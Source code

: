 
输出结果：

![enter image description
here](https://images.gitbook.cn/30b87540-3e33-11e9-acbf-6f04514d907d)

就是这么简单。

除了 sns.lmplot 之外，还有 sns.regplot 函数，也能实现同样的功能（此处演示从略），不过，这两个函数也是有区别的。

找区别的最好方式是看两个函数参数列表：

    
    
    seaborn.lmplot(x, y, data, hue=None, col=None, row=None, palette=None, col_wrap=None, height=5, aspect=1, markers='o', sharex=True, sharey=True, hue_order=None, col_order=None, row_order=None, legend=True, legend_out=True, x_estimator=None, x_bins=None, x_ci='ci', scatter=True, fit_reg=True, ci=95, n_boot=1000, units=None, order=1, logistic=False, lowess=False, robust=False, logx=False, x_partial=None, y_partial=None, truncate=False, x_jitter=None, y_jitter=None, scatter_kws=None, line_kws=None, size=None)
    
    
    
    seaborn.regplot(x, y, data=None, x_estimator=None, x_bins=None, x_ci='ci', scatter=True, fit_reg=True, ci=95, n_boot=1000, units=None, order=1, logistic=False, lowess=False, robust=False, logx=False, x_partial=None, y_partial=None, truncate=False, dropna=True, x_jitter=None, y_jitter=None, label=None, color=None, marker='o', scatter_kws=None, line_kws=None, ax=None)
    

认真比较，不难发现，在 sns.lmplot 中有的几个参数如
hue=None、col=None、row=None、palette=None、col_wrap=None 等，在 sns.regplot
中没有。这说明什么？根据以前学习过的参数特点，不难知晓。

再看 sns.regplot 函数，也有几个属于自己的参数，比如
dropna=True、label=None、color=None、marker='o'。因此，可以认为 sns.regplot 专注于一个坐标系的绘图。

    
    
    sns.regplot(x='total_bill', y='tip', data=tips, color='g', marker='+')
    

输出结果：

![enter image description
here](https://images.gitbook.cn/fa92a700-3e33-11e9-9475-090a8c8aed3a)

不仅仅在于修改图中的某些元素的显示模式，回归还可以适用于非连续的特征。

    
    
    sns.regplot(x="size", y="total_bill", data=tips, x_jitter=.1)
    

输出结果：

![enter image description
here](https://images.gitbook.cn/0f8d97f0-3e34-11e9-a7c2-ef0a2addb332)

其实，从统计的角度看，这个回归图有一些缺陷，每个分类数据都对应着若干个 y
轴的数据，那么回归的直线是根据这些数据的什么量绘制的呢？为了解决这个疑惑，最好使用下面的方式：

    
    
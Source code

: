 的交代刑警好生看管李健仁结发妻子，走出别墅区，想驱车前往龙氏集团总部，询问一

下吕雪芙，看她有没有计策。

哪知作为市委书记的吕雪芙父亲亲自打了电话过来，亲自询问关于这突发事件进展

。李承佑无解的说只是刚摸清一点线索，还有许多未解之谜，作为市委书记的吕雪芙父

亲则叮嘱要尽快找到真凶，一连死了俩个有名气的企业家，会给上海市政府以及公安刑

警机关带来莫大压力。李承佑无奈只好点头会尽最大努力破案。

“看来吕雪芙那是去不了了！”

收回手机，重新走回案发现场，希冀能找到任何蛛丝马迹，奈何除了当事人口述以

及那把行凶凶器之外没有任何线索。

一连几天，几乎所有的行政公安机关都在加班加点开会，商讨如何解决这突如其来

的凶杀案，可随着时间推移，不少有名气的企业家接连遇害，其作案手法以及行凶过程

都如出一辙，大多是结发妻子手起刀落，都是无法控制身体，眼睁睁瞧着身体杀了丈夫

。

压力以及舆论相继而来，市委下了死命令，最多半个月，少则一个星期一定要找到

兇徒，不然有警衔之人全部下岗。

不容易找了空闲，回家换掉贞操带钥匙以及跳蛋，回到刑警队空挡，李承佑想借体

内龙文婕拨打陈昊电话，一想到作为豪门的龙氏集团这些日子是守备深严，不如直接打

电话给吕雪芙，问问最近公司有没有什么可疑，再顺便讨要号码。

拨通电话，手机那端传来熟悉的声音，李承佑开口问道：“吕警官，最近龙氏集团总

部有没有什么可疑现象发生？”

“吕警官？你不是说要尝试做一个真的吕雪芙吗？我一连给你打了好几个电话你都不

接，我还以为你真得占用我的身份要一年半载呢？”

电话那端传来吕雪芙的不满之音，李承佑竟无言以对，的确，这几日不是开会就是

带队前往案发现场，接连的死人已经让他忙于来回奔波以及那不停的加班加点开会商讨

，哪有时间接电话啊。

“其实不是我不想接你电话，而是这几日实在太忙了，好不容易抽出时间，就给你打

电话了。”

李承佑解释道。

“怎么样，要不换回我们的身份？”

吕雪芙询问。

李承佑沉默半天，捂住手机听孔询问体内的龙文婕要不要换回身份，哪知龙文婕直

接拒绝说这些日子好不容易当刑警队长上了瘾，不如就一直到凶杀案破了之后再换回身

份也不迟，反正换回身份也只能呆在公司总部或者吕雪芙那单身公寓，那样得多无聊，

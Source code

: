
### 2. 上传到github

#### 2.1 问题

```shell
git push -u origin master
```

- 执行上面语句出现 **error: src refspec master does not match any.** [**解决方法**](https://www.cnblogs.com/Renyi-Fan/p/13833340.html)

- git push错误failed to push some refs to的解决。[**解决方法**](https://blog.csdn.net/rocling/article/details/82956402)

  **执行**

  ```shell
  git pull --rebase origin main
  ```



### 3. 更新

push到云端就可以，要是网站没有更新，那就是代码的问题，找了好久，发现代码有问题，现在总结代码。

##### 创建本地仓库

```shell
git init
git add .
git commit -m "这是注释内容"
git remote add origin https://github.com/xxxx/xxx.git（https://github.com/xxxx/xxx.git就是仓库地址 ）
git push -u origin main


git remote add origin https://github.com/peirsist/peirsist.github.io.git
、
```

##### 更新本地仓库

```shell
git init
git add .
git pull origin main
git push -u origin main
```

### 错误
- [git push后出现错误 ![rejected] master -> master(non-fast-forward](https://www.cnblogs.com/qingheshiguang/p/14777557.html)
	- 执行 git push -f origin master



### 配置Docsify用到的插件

-- -- --

How to complete this task:
Return the lines above that include the string "origin".

Response area:
git push -u origin master
  git pull --rebase origin main
git remote add origin https://github.com/xxxx/xxx.git（https://github.com/xxxx/xxx.git就是仓库地址 ）
git push -u origin main
git remote add origin https://github.com/peirsist/peirsist.github.io.git
git pull origin main
git push -u origin main
	- 执行 git push -f origin master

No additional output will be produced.